Arrays as Accumulators
As discussed before, array
takes the last list element with a given index as
the entry stored at that index if there are multiple list entries with the same
index. Often, what we really want is to combine all list entries with the same
index. For this, we have
accumArray :: Ix i => (e -> a -> e) -> e -> (i, i) -> [(i, a)] -> Array i e
That's a whole lot of arguments, so let's take them apart. The last two
arguments, of types (i, i)
and [(i, a)]
are very similar to the arguments of
array
. They're the range of array indices and a list of index-element pairs
with which to populate the array. However, we do not blindly store these
elements in the array. They don't even have the correct type. Here, the array
elements have type e
, and the values associated with the array indices in the
list have type a
. That's where the first two arguments come in. The second
argument, of type e
, is the value to which we initialize every array slot. The
first argument, of type e -> a -> e
is an accumulator function. For every
entry (i, a)
in the index-element list, accumArray
accesses the slot at
index i
and reads the value of type e
stored there. It applies the
accumulator function to this value and to a
to obtain an updated value of type
e
. This values is the new value of type e
stored at index i
. accumArray
iterates over the entire list of index-element pairs in this fashion and returns
the array obtained after applying the corresponding updates to all array slots.

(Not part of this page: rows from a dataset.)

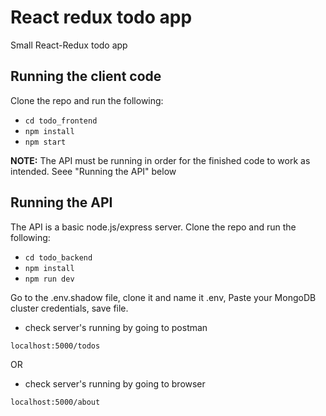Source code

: # React redux todo app
Small React-Redux todo app
## Running the client code

Clone the repo and run the following:

-  `cd todo_frontend`
- `npm install`
- `npm start`

**NOTE:** The API must be running in order for the finished code to work as intended. Seee "Running the API" below



## Running the API

The API is a  basic node.js/express server. Clone the repo and run the following:

- `cd todo_backend`
- `npm install`
- `npm run dev`

Go to the .env.shadow file, clone it and name it .env,
Paste your MongoDB cluster credentials, save file.


- check server's running by going to postman 

```
localhost:5000/todos

```

OR

- check server's running by going to browser


```
localhost:5000/about

```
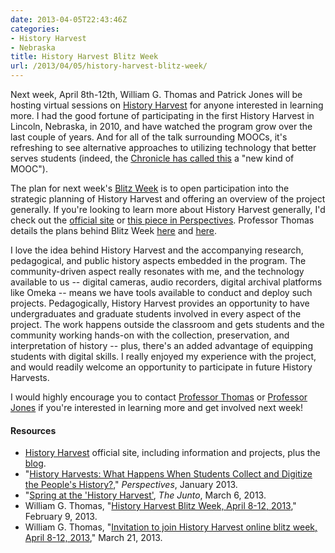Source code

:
 ```yaml
---
date: 2013-04-05T22:43:46Z
categories:
- History Harvest
- Nebraska
title: History Harvest Blitz Week
url: /2013/04/05/history-harvest-blitz-week/
---
```


Next week, April 8th-12th, William G. Thomas and Patrick Jones will be hosting virtual sessions on [History Harvest](http://historyharvest.unl.edu) for anyone interested in learning more. I had the good fortune of participating in the first History Harvest in Lincoln, Nebraska, in 2010, and have watched the program grow over the last couple of years. And for all of the talk surrounding MOOCs, it's refreshing to see alternative approaches to utilizing technology that better serves students (indeed, the [Chronicle has called this](http://chronicle.com/blogs/wiredcampus/history-harvest-project-may-spawn-a-new-kind-of-mooc/41329) a "new kind of MOOC").

The plan for next week's [Blitz Week](http://railroads.unl.edu/blog/?p=1009) is to open participation into the strategic planning of History Harvest and offering an overview of the project generally. If you're looking to learn more about History Harvest generally, I'd check out the [official site](http://historyharvest.unl.edu) or [this piece in Perspectives](http://www.historians.org/perspectives/issues/2013/1301/History-Harvests_Students-Digitize-Peoples-History.cfm). Professor Thomas details the plans behind Blitz Week [here](http://railroads.unl.edu/blog/?p=1009) and [here](http://railroads.unl.edu/blog/?p=1023).

I love the idea behind History Harvest and the accompanying research, pedagogical, and public history aspects embedded in the program. The community-driven aspect really resonates with me, and the technology available to us -- digital cameras, audio recorders, digital archival platforms like Omeka -- means we have tools available to conduct and deploy such projects. Pedagogically, History Harvest provides an opportunity to have undergraduates and graduate students involved in every aspect of the project. The work happens outside the classroom and gets students and the community working hands-on with the collection, preservation, and interpretation of history -- plus, there's an added advantage of equipping students with digital skills. I really enjoyed my experience with the project, and would readily welcome an opportunity to participate in future History Harvests.

I would highly encourage you to contact [Professor Thomas](http://history.unl.edu/facultystaff/profile.asp?ID=34) or [Professor Jones](http://history.unl.edu/facultystaff/profile.asp?ID=134) if you're interested in learning more and get involved next week!

#### Resources

* [History Harvest](http://historyharvest.unl.edu) official site, including information and projects, plus the [blog](http://historyharvest.wordpress.com).
* "[History Harvests: What Happens When Students Collect and Digitize the People's History?](http://www.historians.org/perspectives/issues/2013/1301/History-Harvests_Students-Digitize-Peoples-History.cfm)," *Perspectives*, January 2013.
* "[Spring at the 'History Harvest'](http://earlyamericanists.com/2013/03/06/spring-at-the-history-harvest/), *The Junto*, March 6, 2013.
* William G. Thomas, "[History Harvest Blitz Week, April 8-12, 2013](http://railroads.unl.edu/blog/?p=1009)," February 9, 2013.
* William G. Thomas, "[Invitation to join History Harvest online blitz week, April 8-12, 2013](http://railroads.unl.edu/blog/?p=1023)," March 21, 2013.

Let's illustrate this using an example. We are given some string and want to count how often every character occurs in this string. For simplicity, we assume that the only characters in the string are lowercase letters. The output should not list any characters that do not occur at all. We only want the number of occurrences for all characters that occur at least once:
>>> countOccurrences "mississippi"
[('i',4),('m',1),('p',2),('s',4)]
The word "mississippi" contains four distinct characters, 'i', 'm', 'p', and 's'. 'i' occurs four times, 'm' occurs once, 'p' occurs twice, and 's' occurs four times.
How can we implement such a countOccurrences
function?
We start by pairing every character in the input with the number 1, reflecting that this is one occurrence of this character. We can use a list comprehension to do this:
>>> [(x, 1) | x <- "mississippi"]
[('m',1),('i',1),('s',1),('s',1),('i',1),('s',1),('s',1),('i',1),('p',1),('p',1),('i',1)]
To count the number of occurrences of each character, we want to construct an
array indexed by all possible characters, that is, with index range
('a', 'z')
. The count associated with each character is initially 0. For each
occurrence of a character, we want to increase its count by 1. We can achieve
this by adding the 1 associated with each character in
[(x, 1) | x <- "mississippi"]
to the current count in our array. Here is how we
do this using accumArray
:
>>> accumArray (+) 0 ('a', 'z') [(x, 1) | x <- "mississippi"]
array ('a','z') [('a',0),('b',0),('c',0),('d',0),('e',0),('f',0),('g',0),('h',0),('i',4),
('j',0),('k',0),('l',0),('m',1),('n',0),('o',0),('p',2),('q',0),('r',0),('s',4),('t',0),
('u',0),('v',0),('w',0),('x',0),('y',0),('z',0)]
This lists the array entries for all indices. Most of these entries are 0 because the character does not occur in our input text "mississippi". The entry for 'i', however, is 4, because there are 4 occurrences of 'i' in "mississippi". The entry for 'm' is 1.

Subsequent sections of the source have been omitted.